(Records provided Opens)

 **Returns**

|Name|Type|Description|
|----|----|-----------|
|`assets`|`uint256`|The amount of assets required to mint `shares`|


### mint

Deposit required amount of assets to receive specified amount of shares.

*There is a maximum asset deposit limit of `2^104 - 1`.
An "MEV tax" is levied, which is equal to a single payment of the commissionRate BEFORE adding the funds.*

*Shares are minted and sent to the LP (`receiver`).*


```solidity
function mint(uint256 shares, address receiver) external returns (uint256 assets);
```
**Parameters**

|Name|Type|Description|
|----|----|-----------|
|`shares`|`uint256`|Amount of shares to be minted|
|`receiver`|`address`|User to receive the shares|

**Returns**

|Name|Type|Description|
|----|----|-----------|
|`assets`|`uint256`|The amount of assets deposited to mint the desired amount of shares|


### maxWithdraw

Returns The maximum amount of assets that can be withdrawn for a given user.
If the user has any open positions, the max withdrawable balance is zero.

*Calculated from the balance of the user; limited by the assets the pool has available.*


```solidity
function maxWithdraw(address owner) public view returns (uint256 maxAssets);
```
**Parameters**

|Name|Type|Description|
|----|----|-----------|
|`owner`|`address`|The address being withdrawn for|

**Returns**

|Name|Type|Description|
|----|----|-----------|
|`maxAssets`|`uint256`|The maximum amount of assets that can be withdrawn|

(Records provided Closes)

### About this exercise
The line with "If the user" through the last line of the data: write these out exactly, and no others.

### Solved problem
If the user has any open positions, the max withdrawable balance is zero.

*Calculated from the balance of the user; limited by the assets the pool has available.*


```solidity
function maxWithdraw(address owner) public view returns (uint256 maxAssets);
```
**Parameters**

|Name|Type|Description|
|----|----|-----------|
|`owner`|`address`|The address being withdrawn for|

**Returns**

|Name|Type|Description|
|----|----|-----------|
|`maxAssets`|`uint256`|The maximum amount of assets that can be withdrawn|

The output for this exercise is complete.